(Source texts of formatted documents)
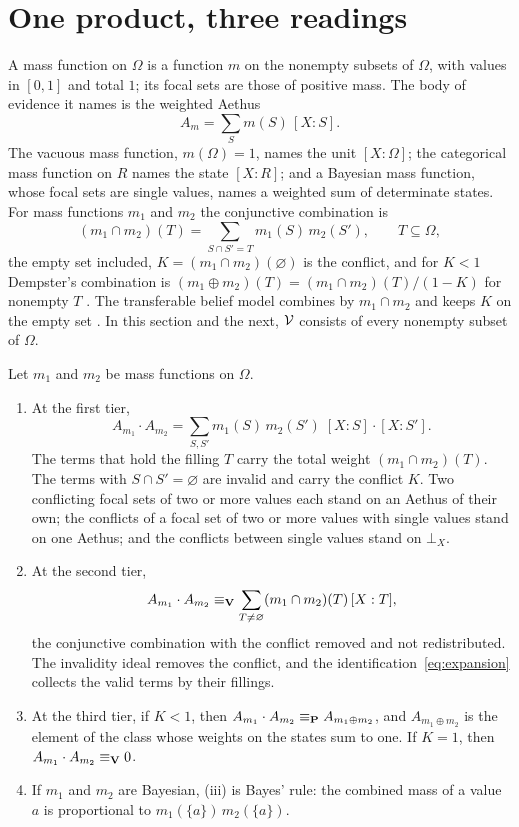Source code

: \section{One product, three readings}\label{sec:tiers}

A mass function on $\Omega$ is a function $m$ on the nonempty subsets of $\Omega$, with values in $[0, 1]$ and total $1$; its focal sets are those of positive mass. The body of evidence it names is the weighted Aethus
\[
A_m = \sum_{S} m(S)\,[X:S] .
\]
The vacuous mass function, $m(\Omega) = 1$, names the unit $[X:\Omega]$; the categorical mass function on $R$ names the state $[X:R]$; and a Bayesian mass function, whose focal sets are single values, names a weighted sum of determinate states. For mass functions $m_1$ and $m_2$ the conjunctive combination is
\[
(m_1 \cap m_2)(T) = \sum_{S \cap S' = T} m_1(S)\, m_2(S'), \qquad T \subseteq \Omega,
\]
the empty set included, $K = (m_1 \cap m_2)(\varnothing)$ is the conflict, and for $K < 1$ Dempster's combination is $(m_1 \oplus m_2)(T) = (m_1 \cap m_2)(T)/(1 - K)$ for nonempty $T$ \cite{dempster1967, shafer1976}. The transferable belief model combines by $m_1 \cap m_2$ and keeps $K$ on the empty set \cite{smets1994}. In this section and the next, $\mathcal{V}$ consists of every nonempty subset of $\Omega$.

\begin{theorem}\label{thm:tiers}
Let $m_1$ and $m_2$ be mass functions on $\Omega$.
\begin{enumerate}
\item[(i)] At the first tier,
\[
A_{m_1} \cdot A_{m_2} = \sum_{S, S'} m_1(S)\, m_2(S') \; [X:S]\cdot[X:S'] .
\]
The terms that hold the filling $T$ carry the total weight $(m_1 \cap m_2)(T)$. The terms with $S \cap S' = \varnothing$ are invalid and carry the conflict $K$. Two conflicting focal sets of two or more values each stand on an Aethus of their own; the conflicts of a focal set of two or more values with single values stand on one Aethus; and the conflicts between single values stand on $\bot_X$.
\item[(ii)] At the second tier,
\[
A_{m_1} \cdot A_{m_2} \equiv_{\mathbf{V}} \sum_{T \neq \varnothing} (m_1 \cap m_2)(T)\, [X:T] ,
\]
the conjunctive combination with the conflict removed and not redistributed. The invalidity ideal removes the conflict, and the identification~\eqref{eq:expansion} collects the valid terms by their fillings.
\item[(iii)] At the third tier, if $K < 1$, then $A_{m_1} \cdot A_{m_2} \equiv_{\mathbf{P}} A_{m_1 \oplus m_2}$, and $A_{m_1 \oplus m_2}$ is the element of the class whose weights on the states sum to one. If $K = 1$, then $A_{m_1}\cdot A_{m_2} \equiv_{\mathbf{V}} 0$.
\item[(iv)] If $m_1$ and $m_2$ are Bayesian, (iii) is Bayes' rule: the combined mass of a value $a$ is proportional to $m_1(\{a\})\, m_2(\{a\})$.
\end{enumerate}
\end{theorem}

● **EXERCISE GOAL**:
Reproduce all lines above exactly. Leave the images out.

● **TASK OUTPUT**:
Source code

: \section{One product, three readings}\label{sec:tiers}

A mass function on $\Omega$ is a function $m$ on the nonempty subsets of $\Omega$, with values in $[0, 1]$ and total $1$; its focal sets are those of positive mass. The body of evidence it names is the weighted Aethus
\[
A_m = \sum_{S} m(S)\,[X:S] .
\]
The vacuous mass function, $m(\Omega) = 1$, names the unit $[X:\Omega]$; the categorical mass function on $R$ names the state $[X:R]$; and a Bayesian mass function, whose focal sets are single values, names a weighted sum of determinate states. For mass functions $m_1$ and $m_2$ the conjunctive combination is
\[
(m_1 \cap m_2)(T) = \sum_{S \cap S' = T} m_1(S)\, m_2(S'), \qquad T \subseteq \Omega,
\]
the empty set included, $K = (m_1 \cap m_2)(\varnothing)$ is the conflict, and for $K < 1$ Dempster's combination is $(m_1 \oplus m_2)(T) = (m_1 \cap m_2)(T)/(1 - K)$ for nonempty $T$ \cite{dempster1967, shafer1976}. The transferable belief model combines by $m_1 \cap m_2$ and keeps $K$ on the empty set \cite{smets1994}. In this section and the next, $\mathcal{V}$ consists of every nonempty subset of $\Omega$.

\begin{theorem}\label{thm:tiers}
Let $m_1$ and $m_2$ be mass functions on $\Omega$.
\begin{enumerate}
\item[(i)] At the first tier,
\[
A_{m_1} \cdot A_{m_2} = \sum_{S, S'} m_1(S)\, m_2(S') \; [X:S]\cdot[X:S'] .
\]
The terms that hold the filling $T$ carry the total weight $(m_1 \cap m_2)(T)$. The terms with $S \cap S' = \varnothing$ are invalid and carry the conflict $K$. Two conflicting focal sets of two or more values each stand on an Aethus of their own; the conflicts of a focal set of two or more values with single values stand on one Aethus; and the conflicts between single values stand on $\bot_X$.
\item[(ii)] At the second tier,
\[
A_{m_1} \cdot A_{m_2} \equiv_{\mathbf{V}} \sum_{T \neq \varnothing} (m_1 \cap m_2)(T)\, [X:T] ,
\]
the conjunctive combination with the conflict removed and not redistributed. The invalidity ideal removes the conflict, and the identification~\eqref{eq:expansion} collects the valid terms by their fillings.
\item[(iii)] At the third tier, if $K < 1$, then $A_{m_1} \cdot A_{m_2} \equiv_{\mathbf{P}} A_{m_1 \oplus m_2}$, and $A_{m_1 \oplus m_2}$ is the element of the class whose weights on the states sum to one. If $K = 1$, then $A_{m_1}\cdot A_{m_2} \equiv_{\mathbf{V}} 0$.
\item[(iv)] If $m_1$ and $m_2$ are Bayesian, (iii) is Bayes' rule: the combined mass of a value $a$ is proportional to $m_1(\{a\})\, m_2(\{a\})$.
\end{enumerate}
\end{theorem}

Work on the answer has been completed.